Creating a batch job script for Mahti
Please have a look at the Puhti documentation for the general introduction to batch scripts in the CSC supercomputing environment. On this page we focus on Mahti-specific topics.
Note
Full nodes are allocated for jobs, with the exception of interactive jobs, see also below. Many options also work differently on Mahti compared to Puhti, so it is not advisable to copy scripts from Puhti to Mahti without appropriate modifications.

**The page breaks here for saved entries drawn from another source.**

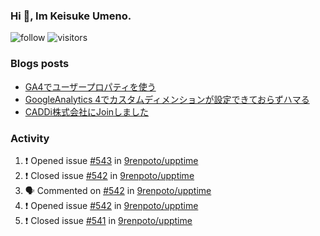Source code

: ### Hi 👋, Im Keisuke Umeno.

<!--
**9renpoto/9renpoto** is a ✨ _special_ ✨ repository because its `README.md` (this file) appears on your GitHub profile.

Here are some ideas to get you started:

- 🔭 I’m currently working on ...
- 🌱 I’m currently learning ...
- 👯 I’m looking to collaborate on ...
- 🤔 I’m looking for help with ...
- 💬 Ask me about ...
- 📫 How to reach me: ...
- 😄 Pronouns: ...
- ⚡ Fun fact: ...
-->

![follow](https://img.shields.io/github/followers/9renpoto?label=Follow&style=social)
![visitors](https://komarev.com/ghpvc/?username=9renpoto&label=Profile%20views&color=0e75b6&style=flat)

### Blogs posts

<!-- BLOG-POST-LIST:START -->
- [GA4でユーザープロパティを使う](https://9renpoto.dev/2021/02/21/google-analytics-4-user-properties/)
- [GoogleAnalytics 4でカスタムディメンションが設定できておらずハマる](https://9renpoto.dev/2021/02/13/google-analytics-4/)
- [CADDi株式会社にJoinしました](https://9renpoto.dev/2020/12/05/join/)
<!-- BLOG-POST-LIST:END -->

### Activity

<!--START_SECTION:activity-->
1. ❗️ Opened issue [#543](https://github.com/9renpoto/upptime/issues/543) in [9renpoto/upptime](https://github.com/9renpoto/upptime)
2. ❗️ Closed issue [#542](https://github.com/9renpoto/upptime/issues/542) in [9renpoto/upptime](https://github.com/9renpoto/upptime)
3. 🗣 Commented on [#542](https://github.com/9renpoto/upptime/issues/542) in [9renpoto/upptime](https://github.com/9renpoto/upptime)
4. ❗️ Opened issue [#542](https://github.com/9renpoto/upptime/issues/542) in [9renpoto/upptime](https://github.com/9renpoto/upptime)
5. ❗️ Closed issue [#541](https://github.com/9renpoto/upptime/issues/541) in [9renpoto/upptime](https://github.com/9renpoto/upptime)
<!--END_SECTION:activity-->

<!--START_SECTION:waka-->
<!--END_SECTION:waka-->
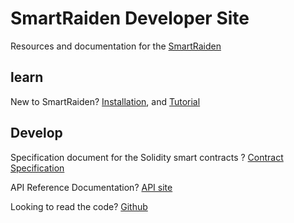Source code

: # SmartRaiden Developer Site
Resources and documentation for the [SmartRaiden](https://github.com/SmartMeshFoundation/SmartRaiden)
## learn
New to SmartRaiden?  [Installation](./installation_guide.md), and  [Tutorial](./rest_api.md)

## Develop

Specification document for the Solidity smart contracts ? [Contract Specification](./contract_spec.md)

API Reference Documentation?  [API site](./rest_api.md)


Looking to read the code?  [Github](https://github.com/SmartMeshFoundation/SmartRaiden)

Note also that only Mahti GPU nodes have NVMe disk on compute nodes.
Basic MPI batch jobs
An example of a simple MPI batch job script:
#!/bin/bash
#SBATCH --job-name=myTest
#SBATCH --account=<project>
#SBATCH --time=02:00:00
#SBATCH --partition=medium
#SBATCH --nodes=2
#SBATCH --ntasks-per-node=128
module load myprog/1.2.3
srun myprog -i input -o output
Specify the exact number of nodes and number of tasks per node with
--nodes
and --ntasks-per-node
, respectively. Use all 128 cores in
the node.
Note
- MPI processes should not be started with mpirun or mpiexec. Use
srun
instead. - appropriate software module has to be loaded in the batch job script for the submission to work properly.
Hybrid batch jobs
As explained for Puhti, hybrid
parallelization can run multiple OpenMP threads per MPI task. In addition to the
--ntasks-per-node=X
one needs to set --cpus-per-task=Y
. The default is one cpu
(thread) per task. To use all physical cores in a Mahti node choose X * Y = 128
,
like in this example.
If you are using simultaneous multithreading (see section below) your should use X * Y = 256
The optimal ratio between the number of tasks and cores per tasks varies for each program and job input. Testing is required to find the right combination for your application. You can find some examples for CP2K and NAMD.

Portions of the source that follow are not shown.